山岳ガイドへの相談
寝袋選びで迷ってます。
対応温度や、羽毛や化繊などタイプが違う寝袋が多くありますが。
自分の登山にあった寝袋・シュラフの選び方はありますでしょうか?
寝袋選びでまず大切なことは、寝袋を使用する山域で想定される最低気温を把握することです。
例えば、7月〜9月の北アルプスで使用する場合は0℃前後に対応可能なモデルが良いでしょう。
店頭に並んでいる寝袋に付いているタグには、使用可能な温度表記を必ず記載してありますが
メーカーが行なっている寝袋の使用可能な温度域を導き出すテストには2種類の方法があります。
1、メーカーが独自の方法でテストを行っているもの。
2、ヨーロピアンノーム(EN13537)規格に基づくテストを実施しているもの。
最初に購入される寝袋はヨーロピアンノーム規格を採用しているモデルの中で比較検討されることをお勧めします。

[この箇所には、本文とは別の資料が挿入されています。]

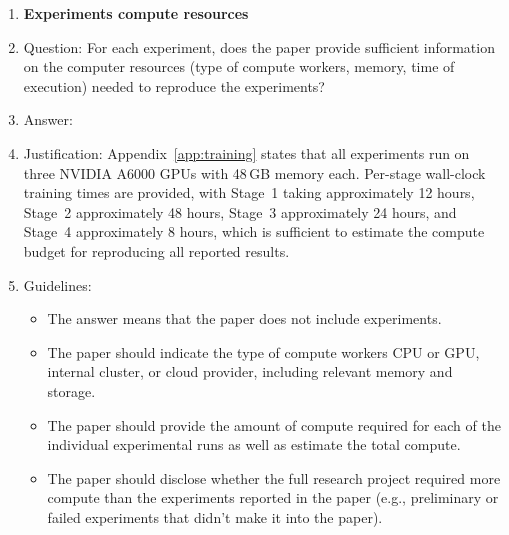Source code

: \begin{enumerate}
\item {\bf Experiments compute resources}
    \item[] Question: For each experiment, does the paper provide sufficient information on the computer resources (type of compute workers, memory, time of execution) needed to reproduce the experiments?
    \item[] Answer: \answerYes{}
    \item[] Justification: Appendix~\ref{app:training} states that all experiments run on three NVIDIA A6000 GPUs with 48\,GB memory each. Per-stage wall-clock training times are provided, with Stage~1 taking approximately 12 hours, Stage~2 approximately 48 hours, Stage~3 approximately 24 hours, and Stage~4 approximately 8 hours, which is sufficient to estimate the compute budget for reproducing all reported results.
    \item[] Guidelines:
    \begin{itemize}
        \item The answer \answerNA{} means that the paper does not include experiments.
        \item The paper should indicate the type of compute workers CPU or GPU, internal cluster, or cloud provider, including relevant memory and storage.
        \item The paper should provide the amount of compute required for each of the individual experimental runs as well as estimate the total compute.
        \item The paper should disclose whether the full research project required more compute than the experiments reported in the paper (e.g., preliminary or failed experiments that didn't make it into the paper).
    \end{itemize}


\end{enumerate}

ヨーロピアンノーム規格を採用している寝袋は、メーカーが違っても共通の方法でテストを行っているため
客観的に寝袋の使用可能な温度域を知ることが出来ます。
ヨーロピアンノーム規格を採用しているモデルはcomfort(快適温度)、limit(下限温度)、extreme( 極限温度)の3種類の温度表記が必ず記載されていますが、この中でcomfortかlimitの温度を参考にしましょう。寒さに慣れていない方はcomfort、寒さに強い方はlimitの温度で選んで下さい。
次に寝袋に使用されている保温材ですが、羽毛(ダウン)を使っているモデルや化学繊維を使っているモデルがあります。
化学繊維を使用している寝袋は一般的にコストパフォーマンスに優れており、ダウンを使用している寝袋は軽量で収納性に優れています。
どちらも優れた点があるので甲乙は付け難いのですが、ダウンについてよくある誤解が一つあります。かつて登山用品店で働いていた頃「ダウンの寝袋は雨で濡れると使えなくなりませんか?」とよく質問を受けていました。しかし、ダウンに使われているのは水鳥の羽毛です。水鳥の羽毛が水を弾くことを想像してもらうと分かると思いますが、本来ダウンは濡れには強い素材です。湿度の高い環境で使っていると、多少湿っぽくなることはあっても使用不能になる程ずぶ濡れになったことはありません。
しかしながら、ダウンを使用した寝袋であっても化学繊維を使用した寝袋であっても濡れる環境に長時間晒されていれば保温性は落ちますので、極力濡らさないようにするのが基本です。濡れた寝袋を使うことは不快なばかりでなく、体力を消耗する原因になります。バックパックにパッキングする時は防水性のあるスタッフサックに収納し、場合によっては寝袋カバーを併用して使いましょう。
選び方から特性、使用法まで懇切丁寧にアドバイス頂き感謝致します。
商品の寒さ耐性だけでなく、自分の寒さ耐性もありますね!とても参考になりました!この夏のテント泊に活かします。また悩んだ時相談させてください!